The answer is every line of the records that holds the word "lengths", copied in full.
===== Dataset content =====
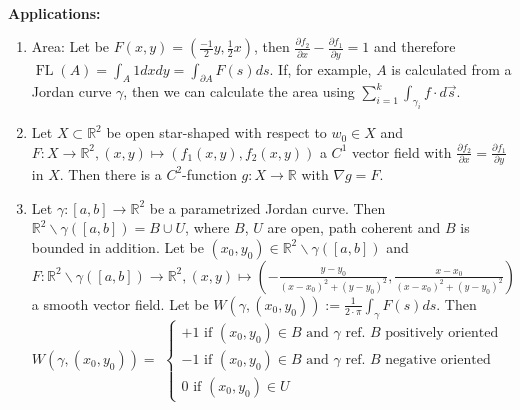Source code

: \documentclass[10pt,landscape]{article}
\begin{document}
\begin{multicols}{3}
$$$$\\
\textbf{Applications:}
\begin{enumerate}
        \item Area: Let be $F(x,y) = (\frac{-1}{2}y, \frac{1}{2}x)$, then $\frac{\partial f_2}{\partial x} - \frac{\partial f_1}{\partial y} = 1$ and therefore
        $\operatorname{FL}(A) = \int_{A} 1 d x d y = \int_{\partial A}F(s)ds$. If, for example, $A$ is calculated from a Jordan curve $\gamma$, then we can calculate the area using 
        $\sum_{i=1}^{k} \int_{\gamma_{i}} f \cdot d \vec{s}$.
        \item Let $X \subset \mathbb{R}^2$ be open star-shaped with respect to $w_0 \in X$ and $F: X \rightarrow \mathbb{R}^2, (x,y) \mapsto (f_1(x,y), f_2(x,y))$ a $C^{1}$ vector field
        with $\frac{\partial f_2}{\partial x} = \frac{\partial f_1}{\partial y}$ in $X$. Then there is a $C^2$-function $g: X \rightarrow \mathbb{R}$ with $\nabla g = F$.
        \item Let $\gamma: [a,b] \rightarrow \mathbb{R}^2$ be a parametrized Jordan curve. Then $\mathbb{R}^2 \backslash \gamma([a,b]) = B \cup U$, where $B$, $U$ are open, path coherent 
        and $B$ is bounded in addition. Let be $(x_0, y_0) \in \mathbb{R}^2 \backslash \gamma([a,b])$ and $F: \mathbb{R}^2 \backslash \gamma([a,b]) \rightarrow 
        \mathbb{R}^2, (x,y) \mapsto (- \frac{y - y_0}{(x-x_0)^2 + (y-y_0)^2 }, \frac{x - x_0}{(x-x_0)^2 + (y-y_0)^2 })$
        a smooth vector field. Let be $W(\gamma, (x_0, y_0)) := \frac{1}{2 \cdot \pi} \int_{\gamma}F(s)ds$. Then $W(\gamma, (x_0, y_0))= $
        $
        \left\{\begin{array}{l}
              +1 \text{ if } (x_0, y_0) \in B \text{ and } \gamma \text{ ref. } B \text{  positively oriented }\\
              -1 \text{ if } (x_0, y_0) \in B \text{ and } \gamma \text{ ref. } B \text{  negative oriented }\\
               0 \text{ if } (x_0, y_0) \in U
        \end{array}\right.
        $
\end{enumerate}
\newpage
\end{multicols}
\end{document}
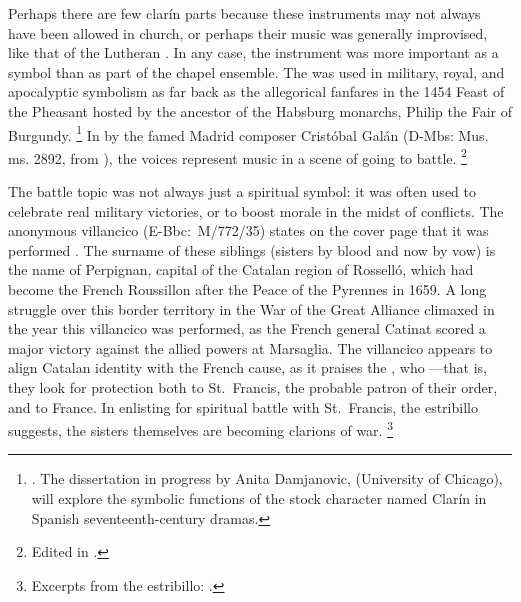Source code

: Perhaps there are few clarín parts because these instruments may not always have been allowed in church, or perhaps their music was generally improvised, like that of the Lutheran .
In any case, the instrument was more important as a symbol than as part of the chapel ensemble.
The  was used in military, royal, and apocalyptic symbolism as far back as the allegorical  fanfares in the 1454 Feast of the Pheasant hosted by the ancestor of the Habsburg monarchs, Philip the Fair of Burgundy.%
	\footnote{%
	\autocites[340--380]{LaMarche:Memoires}{Bloxam:JNV}{Perkins:Patronage15C}.
The dissertation in progress by Anita Damjanovic,  (University of Chicago), will explore the symbolic functions of the stock character named Clarín in Spanish seventeenth-century dramas.
	}
In  by the famed Madrid composer Cristóbal Galán (D-Mbs: Mus. ms. 2892, from ), the voices represent  music in a scene of  going to battle.%
	\footnote{%
	Edited in \autocite[555--565]{CaberoPueyo:PhD}.
	}

The battle topic was not always just a spiritual symbol: it was often used to celebrate real military victories, or to boost morale in the midst of conflicts.
The anonymous villancico  (E-Bbc:~M/772/35) states on the cover page that it was performed .
The surname of these siblings (sisters by blood and now by vow) is the name of Perpignan, capital of the Catalan region of Rosselló, which had become the French Roussillon after the Peace of the Pyrennes in 1659.
A long struggle over this border territory in the War of the Great Alliance climaxed in the year this villancico was performed, as the French general Catinat scored a major victory against the allied powers at Marsaglia. %
The villancico appears to align Catalan identity with the French cause, as it praises the , who ---that is, they look for protection both to St.~Francis, the probable patron of their order, and to France.
In enlisting for spiritual battle with St.~Francis, the estribillo suggests, the sisters themselves are becoming clarions of war.%
	\footnote{%
	Excerpts from the estribillo: .
	}

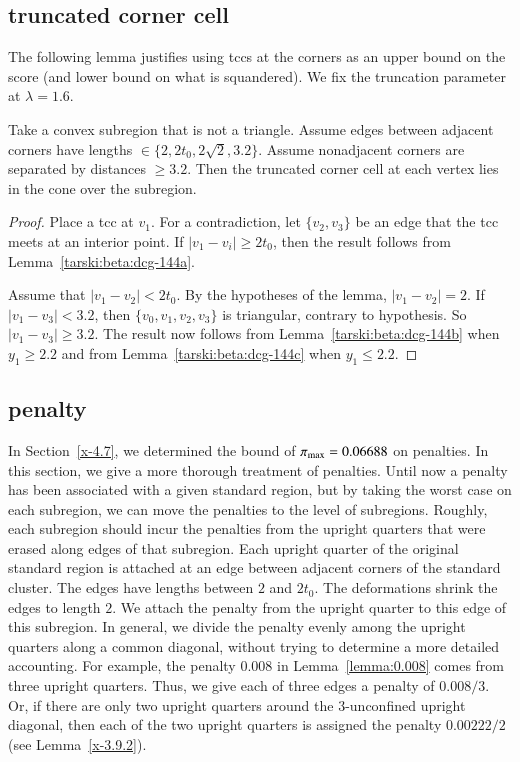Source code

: \subsection{truncated corner cell} %

The following lemma justifies using tccs at the corners as an upper
bound on the score (and lower bound on what is squandered). We fix the
truncation parameter at $\lambda=1.6$.

\begin{lemma}
Take a convex subregion that is not a triangle.  Assume edges between
adjacent corners have lengths $\in\{2,2t_0,2\sqrt{2},3.2\}$. Assume
nonadjacent corners are separated by distances $\ge3.2$.  Then the
truncated corner cell at each vertex lies in the cone over the
subregion.
\end{lemma}

\begin{proof}
Place a tcc at $v_1$. For a contradiction, let $\{v_2,v_3\}$ be an
edge that the tcc meets at an interior point.  
If $|v_1-v_i|\ge 2t_0$, then the result follows from
Lemma~\ref{tarski:beta:dcg-144a}.  

Assume that
 $|v_1-v_2|<2t_0$.  By the hypotheses of the lemma,
$|v_1-v_2|=2$.  If $|v_1-v_3|<3.2$, then $\{v_0,v_1,v_2,v_3\}$ is
triangular, contrary to hypothesis.  So $|v_1-v_3|\ge3.2$.
The result now follows from Lemma~\ref{tarski:beta:dcg-144b} when
$y_1\ge 2.2$ and from Lemma~\ref{tarski:beta:dcg-144c} when
$y_1\le 2.2$.
\end{proof}


\subsection{penalty} %
    \label{sec:penalty1}

In Section~\ref{x-4.7}, we determined the bound of
$\pi_{\max}=0.06688$ on penalties. In this section, we give a more
thorough treatment of penalties. Until now a penalty has been
associated with a given standard region, but by taking the worst
case on each subregion, we can move the penalties to the level of
subregions.   Roughly, each subregion should incur the penalties
from the upright quarters that were erased along edges of that
subregion.  Each upright quarter of the original standard region
is attached at an edge between adjacent corners of the standard
cluster. The edges have lengths between $2$ and $2t_0$.  The
deformations shrink the edges to length $2$.  We attach the
penalty from the upright quarter to this edge of this subregion.
In general, we divide the penalty evenly among the upright
quarters along a common diagonal, without trying to determine a
more detailed accounting. For example, the penalty $0.008$ in
Lemma~\ref{lemma:0.008} comes from three upright quarters.  Thus,
we give each of three edges a penalty of $0.008/3$. Or, if there
are only two upright quarters around the $3$-unconfined upright
diagonal, then each of the two upright quarters is assigned the
penalty $0.00222/2$ (see Lemma~\ref{x-3.9.2}).

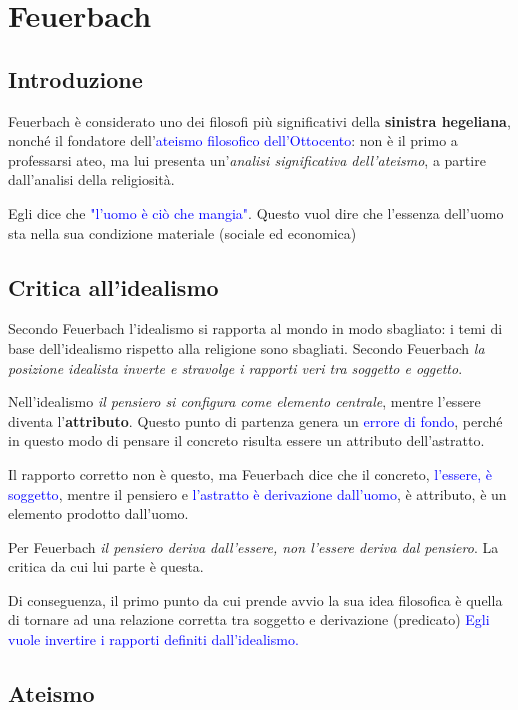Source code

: \documentclass[a4paper, twoside, titlepage]{book}
\renewcommand{\emph}[1]{\textcolor{blue}{#1}}
\begin{document}
\part{Feuerbach}

\chapter*{Introduzione}

Feuerbach è considerato uno dei filosofi più significativi della \textbf{sinistra hegeliana}, nonché il fondatore dell'\emph{ateismo filosofico dell'Ottocento}: non è il primo a professarsi ateo, ma lui presenta un'\textit{analisi significativa dell'ateismo}, a partire dall'analisi della religiosità.

Egli dice che \emph{"l'uomo è ciò che mangia"}. Questo vuol dire che l'essenza dell'uomo sta nella sua condizione materiale (sociale ed economica)

\chapter{Critica all'idealismo}

Secondo Feuerbach l'idealismo si rapporta al mondo in modo sbagliato: i temi di base dell'idealismo rispetto alla religione sono sbagliati. Secondo Feuerbach \textit{la posizione idealista inverte e stravolge i rapporti veri tra soggetto e oggetto}.

Nell'idealismo \textit{il pensiero si configura come elemento centrale}, mentre l'essere diventa l'\textbf{attributo}. Questo punto di partenza genera un \emph{errore di fondo}, perché in questo modo di pensare il concreto risulta essere un attributo dell'astratto.

Il rapporto corretto non è questo, ma Feuerbach dice che il concreto, \emph{l'essere, è soggetto}, mentre il pensiero e \emph{l'astratto è derivazione dall'uomo}, è attributo, è un elemento prodotto dall'uomo.

Per Feuerbach \textit{il pensiero deriva dall'essere, non l'essere deriva dal pensiero}. La critica da cui lui parte è questa.

Di conseguenza, il primo punto da cui prende avvio la sua idea filosofica è quella di tornare ad una relazione corretta tra soggetto e derivazione (predicato)
\emph{Egli vuole invertire i rapporti definiti dall'idealismo.}

\chapter{Ateismo}
\end{document}
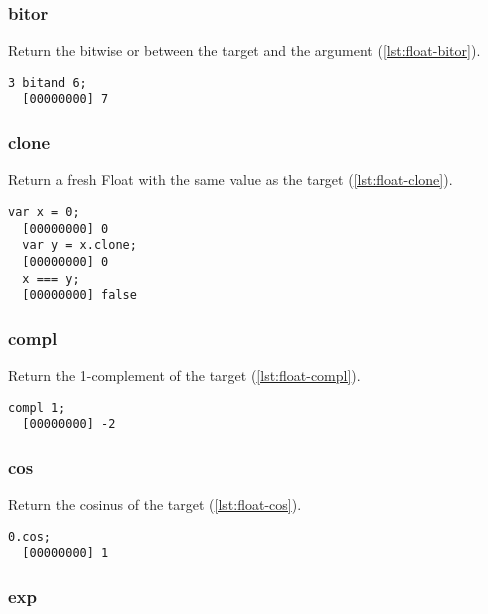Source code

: \subsubsection{bitor}

Return the bitwise or between the target and the argument (\autoref{lst:float-bitor}).

\begin{lstlisting}[caption=Float.bitor, label=lst:float-bitor,
  float=\floatposh]
  3 bitand 6;
  [00000000] 7
\end{lstlisting}

\subsubsection{clone}

Return a fresh Float with the same value as the target (\autoref{lst:float-clone}).

\begin{lstlisting}[caption=Float.clone, label=lst:float-clone,
  float=\floatposh]
  var x = 0;
  [00000000] 0
  var y = x.clone;
  [00000000] 0
  x === y;
  [00000000] false
\end{lstlisting}

\subsubsection{compl}

Return the 1-complement of the target (\autoref{lst:float-compl}).

\begin{lstlisting}[caption=Float.compl, label=lst:float-compl,
  float=\floatposh]
  compl 1;
  [00000000] -2
\end{lstlisting}

\subsubsection{cos}

Return the cosinus of the target (\autoref{lst:float-cos}).

\begin{lstlisting}[caption=Float.cos, label=lst:float-cos,
  float=\floatposh]
  0.cos;
  [00000000] 1
\end{lstlisting}

\subsubsection{exp}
=====
• **Answer for the task**:
adjacent corners have lengths $\in\{2,2t_0,2\sqrt{2},3.2\}$. Assume
cluster. The edges have lengths between $2$ and $2t_0$.  The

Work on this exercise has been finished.